Quando os veículos começam a chegar, o trabalho volta a ser incessante. Para carregar um caixão são necessários pelo menos quatro trabalhadores, dois na frente e dois atrás. Todos vestem um macacão especial de proteção. “Chego em casa com o maior cuidado, só falta pegar minha carteira com vara de pescar. Porque aqui a gente está exposto”, comenta um coveiro. “Estamos aqui porque precisamos estar.”

Os velórios são em sua maioria simples. Não só pelo fato de a Vila Formosa ser destino daqueles com menos recursos financeiros, mas também porque nem velório existe direito. A cerimônia com muitos amigos e familiares é restrito para quem morre por causas naturais ou doenças que não sejam a covid-19. Não há tempo nem espaço suficiente para velar as vítimas da pandemia. Por causa dos protocolos rígidos, o caixão chega lacrado no cemitério e, acompanhado por um grupo pequeno de familiares, segue direto para o enterro. Os veículos maiores chegam a levar quatro caixões ao mesmo tempo. Tampouco há muitas flores, homenagens e rezas. Tudo precisa ser feito às pressas, como em uma linha de produção de fábrica.

Uma vez retirados do carro funerário, os caixões são levados por alguns minutos até a cova recém-aberta. O tempo só se alonga no momento de descer o caixão. É quando vem a dor da despedida. O silêncio impera no cemitério da Vila Formosa, mas é quebrado quando um familiar cai aos prantos e grita alto sua indignação —como uma senhora que, nesta quarta-feira, precisou ser deitada no chão e socorrida.

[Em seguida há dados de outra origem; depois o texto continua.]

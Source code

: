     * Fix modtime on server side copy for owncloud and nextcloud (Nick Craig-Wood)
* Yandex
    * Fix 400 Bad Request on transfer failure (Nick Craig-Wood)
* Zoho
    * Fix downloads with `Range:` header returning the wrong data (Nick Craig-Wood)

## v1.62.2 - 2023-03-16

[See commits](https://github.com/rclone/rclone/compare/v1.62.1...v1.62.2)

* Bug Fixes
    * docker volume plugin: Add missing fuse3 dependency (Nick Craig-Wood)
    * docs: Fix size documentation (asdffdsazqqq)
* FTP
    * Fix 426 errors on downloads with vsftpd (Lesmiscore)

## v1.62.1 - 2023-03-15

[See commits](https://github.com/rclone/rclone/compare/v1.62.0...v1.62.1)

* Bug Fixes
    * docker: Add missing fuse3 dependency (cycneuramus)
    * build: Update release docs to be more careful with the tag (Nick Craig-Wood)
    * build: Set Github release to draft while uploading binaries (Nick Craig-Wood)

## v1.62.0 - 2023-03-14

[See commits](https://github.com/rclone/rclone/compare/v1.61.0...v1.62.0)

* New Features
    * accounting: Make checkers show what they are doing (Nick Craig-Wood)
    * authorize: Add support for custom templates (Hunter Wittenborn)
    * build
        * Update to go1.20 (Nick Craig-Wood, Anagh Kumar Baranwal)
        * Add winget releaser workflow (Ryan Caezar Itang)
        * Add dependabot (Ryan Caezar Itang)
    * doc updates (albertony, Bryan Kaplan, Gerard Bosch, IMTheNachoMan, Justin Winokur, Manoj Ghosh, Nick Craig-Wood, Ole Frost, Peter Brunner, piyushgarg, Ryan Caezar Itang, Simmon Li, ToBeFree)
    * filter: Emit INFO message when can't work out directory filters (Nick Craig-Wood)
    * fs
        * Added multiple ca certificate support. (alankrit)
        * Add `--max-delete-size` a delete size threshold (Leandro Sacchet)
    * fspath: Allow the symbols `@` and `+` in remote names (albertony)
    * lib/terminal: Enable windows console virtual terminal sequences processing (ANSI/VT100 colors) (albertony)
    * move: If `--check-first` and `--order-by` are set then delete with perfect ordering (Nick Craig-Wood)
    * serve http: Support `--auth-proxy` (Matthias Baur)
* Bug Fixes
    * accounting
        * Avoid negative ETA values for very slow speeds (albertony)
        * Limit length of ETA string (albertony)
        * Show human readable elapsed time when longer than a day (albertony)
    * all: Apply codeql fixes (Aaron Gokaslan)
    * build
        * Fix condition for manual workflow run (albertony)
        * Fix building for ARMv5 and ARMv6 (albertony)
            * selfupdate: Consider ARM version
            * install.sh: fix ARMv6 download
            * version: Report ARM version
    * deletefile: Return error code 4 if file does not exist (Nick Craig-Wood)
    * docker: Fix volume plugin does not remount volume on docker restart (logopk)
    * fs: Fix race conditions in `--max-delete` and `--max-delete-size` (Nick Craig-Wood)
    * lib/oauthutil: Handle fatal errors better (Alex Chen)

Trabalhadores do cemitério da Vila Formosa, em São Paulo, carregam um caixão nesta quarta-feira, 24 de março.Toni Pires

Risco de colapso funerário

O Estado de São Paulo bateu o recorde de 1.021 mortes nesta terça-feira, mesmo dia em que o Brasil registrou 3.251 óbitos. A pandemia obrigou que cemitérios de todo o país ativassem novas e antigas áreas e deixassem centenas de covas preparadas para receber as vítimas da covid-19. É o caso da quadra 101, onde foram realizados os enterros desta quarta-feira na Vila Formosa. O sindicato dos servidores municipais de São Paulo vem chamando atenção para o aumento dos sepultamentos nos cemitérios públicos e privados e no crematório, o que gera um risco de colapso no sistema similar ao que já ocorre nas redes pública e privada de hospitais —a taxa de ocupação de leitos de UTI é superior a 91% tanto no Estado como na Grande São Paulo. “Na terça-feira [16 de março], foram realizados 336 sepultamentos. No último sábado [20 de março] foram inacreditáveis 372″, afirmou a entidade em nota. De acordo com ela, o número de sepultadores é muito baixo para dar conta da alta demanda.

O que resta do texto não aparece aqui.